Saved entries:
=== Section Start ===

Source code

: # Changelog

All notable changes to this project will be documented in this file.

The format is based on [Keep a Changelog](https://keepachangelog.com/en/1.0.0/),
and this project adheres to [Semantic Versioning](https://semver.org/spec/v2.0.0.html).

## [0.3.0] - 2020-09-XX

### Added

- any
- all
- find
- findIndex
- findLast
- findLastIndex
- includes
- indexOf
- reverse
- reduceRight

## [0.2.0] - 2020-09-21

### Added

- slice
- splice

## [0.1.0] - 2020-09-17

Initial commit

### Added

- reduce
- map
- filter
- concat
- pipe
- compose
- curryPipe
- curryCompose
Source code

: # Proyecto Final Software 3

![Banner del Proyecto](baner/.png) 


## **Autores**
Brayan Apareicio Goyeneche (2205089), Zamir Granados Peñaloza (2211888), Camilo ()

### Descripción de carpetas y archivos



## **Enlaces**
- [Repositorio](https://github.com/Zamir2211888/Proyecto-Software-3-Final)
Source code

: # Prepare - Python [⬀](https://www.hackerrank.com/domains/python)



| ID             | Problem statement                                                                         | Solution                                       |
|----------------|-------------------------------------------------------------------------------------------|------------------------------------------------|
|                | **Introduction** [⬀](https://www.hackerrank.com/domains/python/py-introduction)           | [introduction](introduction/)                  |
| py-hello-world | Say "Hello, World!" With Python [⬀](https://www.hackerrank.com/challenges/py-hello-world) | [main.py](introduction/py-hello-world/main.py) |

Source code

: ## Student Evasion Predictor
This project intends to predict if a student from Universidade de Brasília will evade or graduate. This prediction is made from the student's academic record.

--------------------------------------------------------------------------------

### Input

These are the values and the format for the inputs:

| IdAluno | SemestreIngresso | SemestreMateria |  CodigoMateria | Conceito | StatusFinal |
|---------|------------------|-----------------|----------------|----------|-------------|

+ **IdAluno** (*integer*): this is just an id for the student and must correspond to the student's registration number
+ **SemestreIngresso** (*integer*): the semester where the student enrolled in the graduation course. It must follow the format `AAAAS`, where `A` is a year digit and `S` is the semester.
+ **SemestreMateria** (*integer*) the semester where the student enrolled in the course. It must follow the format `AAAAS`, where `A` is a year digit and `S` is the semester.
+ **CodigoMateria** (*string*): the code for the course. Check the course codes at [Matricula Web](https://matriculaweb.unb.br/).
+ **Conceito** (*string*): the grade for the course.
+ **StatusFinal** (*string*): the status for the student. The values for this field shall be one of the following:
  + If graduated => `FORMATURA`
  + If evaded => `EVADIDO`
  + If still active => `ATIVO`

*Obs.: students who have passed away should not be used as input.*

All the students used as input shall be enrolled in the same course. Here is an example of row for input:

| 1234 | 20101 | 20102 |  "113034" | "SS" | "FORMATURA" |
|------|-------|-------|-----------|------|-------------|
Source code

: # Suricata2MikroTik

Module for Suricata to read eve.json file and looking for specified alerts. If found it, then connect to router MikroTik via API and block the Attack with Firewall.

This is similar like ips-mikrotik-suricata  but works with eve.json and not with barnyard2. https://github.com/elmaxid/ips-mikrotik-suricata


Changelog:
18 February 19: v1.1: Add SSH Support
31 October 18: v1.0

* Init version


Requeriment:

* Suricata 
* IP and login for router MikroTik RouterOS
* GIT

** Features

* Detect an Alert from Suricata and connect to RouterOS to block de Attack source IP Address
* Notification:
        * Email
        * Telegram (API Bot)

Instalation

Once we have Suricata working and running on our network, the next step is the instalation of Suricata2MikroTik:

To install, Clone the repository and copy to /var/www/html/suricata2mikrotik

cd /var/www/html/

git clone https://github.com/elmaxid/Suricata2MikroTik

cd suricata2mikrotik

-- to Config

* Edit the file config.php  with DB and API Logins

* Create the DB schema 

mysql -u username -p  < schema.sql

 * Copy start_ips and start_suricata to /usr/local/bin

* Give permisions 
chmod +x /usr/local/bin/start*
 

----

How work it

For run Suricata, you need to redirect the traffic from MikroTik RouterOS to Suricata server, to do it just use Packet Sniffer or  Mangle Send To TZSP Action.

=== Section End ===

--- Work to complete ---
Output the data once more, exactly as given.

--- Answer area ---
Source code

: # Changelog

All notable changes to this project will be documented in this file.

The format is based on [Keep a Changelog](https://keepachangelog.com/en/1.0.0/),
and this project adheres to [Semantic Versioning](https://semver.org/spec/v2.0.0.html).

## [0.3.0] - 2020-09-XX

### Added

- any
- all
- find
- findIndex
- findLast
- findLastIndex
- includes
- indexOf
- reverse
- reduceRight

## [0.2.0] - 2020-09-21

### Added

- slice
- splice

## [0.1.0] - 2020-09-17

Initial commit

### Added

- reduce
- map
- filter
- concat
- pipe
- compose
- curryPipe
- curryCompose
Source code

: # Proyecto Final Software 3

![Banner del Proyecto](baner/.png) 


## **Autores**
Brayan Apareicio Goyeneche (2205089), Zamir Granados Peñaloza (2211888), Camilo ()

### Descripción de carpetas y archivos



## **Enlaces**
- [Repositorio](https://github.com/Zamir2211888/Proyecto-Software-3-Final)
Source code

: # Prepare - Python [⬀](https://www.hackerrank.com/domains/python)



| ID             | Problem statement                                                                         | Solution                                       |
|----------------|-------------------------------------------------------------------------------------------|------------------------------------------------|
|                | **Introduction** [⬀](https://www.hackerrank.com/domains/python/py-introduction)           | [introduction](introduction/)                  |
| py-hello-world | Say "Hello, World!" With Python [⬀](https://www.hackerrank.com/challenges/py-hello-world) | [main.py](introduction/py-hello-world/main.py) |

Source code

: ## Student Evasion Predictor
This project intends to predict if a student from Universidade de Brasília will evade or graduate. This prediction is made from the student's academic record.

--------------------------------------------------------------------------------

### Input

These are the values and the format for the inputs:

| IdAluno | SemestreIngresso | SemestreMateria |  CodigoMateria | Conceito | StatusFinal |
|---------|------------------|-----------------|----------------|----------|-------------|

+ **IdAluno** (*integer*): this is just an id for the student and must correspond to the student's registration number
+ **SemestreIngresso** (*integer*): the semester where the student enrolled in the graduation course. It must follow the format `AAAAS`, where `A` is a year digit and `S` is the semester.
+ **SemestreMateria** (*integer*) the semester where the student enrolled in the course. It must follow the format `AAAAS`, where `A` is a year digit and `S` is the semester.
+ **CodigoMateria** (*string*): the code for the course. Check the course codes at [Matricula Web](https://matriculaweb.unb.br/).
+ **Conceito** (*string*): the grade for the course.
+ **StatusFinal** (*string*): the status for the student. The values for this field shall be one of the following:
  + If graduated => `FORMATURA`
  + If evaded => `EVADIDO`
  + If still active => `ATIVO`

*Obs.: students who have passed away should not be used as input.*

All the students used as input shall be enrolled in the same course. Here is an example of row for input:

| 1234 | 20101 | 20102 |  "113034" | "SS" | "FORMATURA" |
|------|-------|-------|-----------|------|-------------|
Source code

: # Suricata2MikroTik

Module for Suricata to read eve.json file and looking for specified alerts. If found it, then connect to router MikroTik via API and block the Attack with Firewall.

This is similar like ips-mikrotik-suricata  but works with eve.json and not with barnyard2. https://github.com/elmaxid/ips-mikrotik-suricata


Changelog:
18 February 19: v1.1: Add SSH Support
31 October 18: v1.0

* Init version


Requeriment:

* Suricata 
* IP and login for router MikroTik RouterOS
* GIT

** Features

* Detect an Alert from Suricata and connect to RouterOS to block de Attack source IP Address
* Notification:
        * Email
        * Telegram (API Bot)

Instalation

Once we have Suricata working and running on our network, the next step is the instalation of Suricata2MikroTik:

To install, Clone the repository and copy to /var/www/html/suricata2mikrotik

cd /var/www/html/

git clone https://github.com/elmaxid/Suricata2MikroTik

cd suricata2mikrotik

-- to Config

* Edit the file config.php  with DB and API Logins

* Create the DB schema 

mysql -u username -p  < schema.sql

 * Copy start_ips and start_suricata to /usr/local/bin

* Give permisions 
chmod +x /usr/local/bin/start*
 

----

How work it

For run Suricata, you need to redirect the traffic from MikroTik RouterOS to Suricata server, to do it just use Packet Sniffer or  Mangle Send To TZSP Action.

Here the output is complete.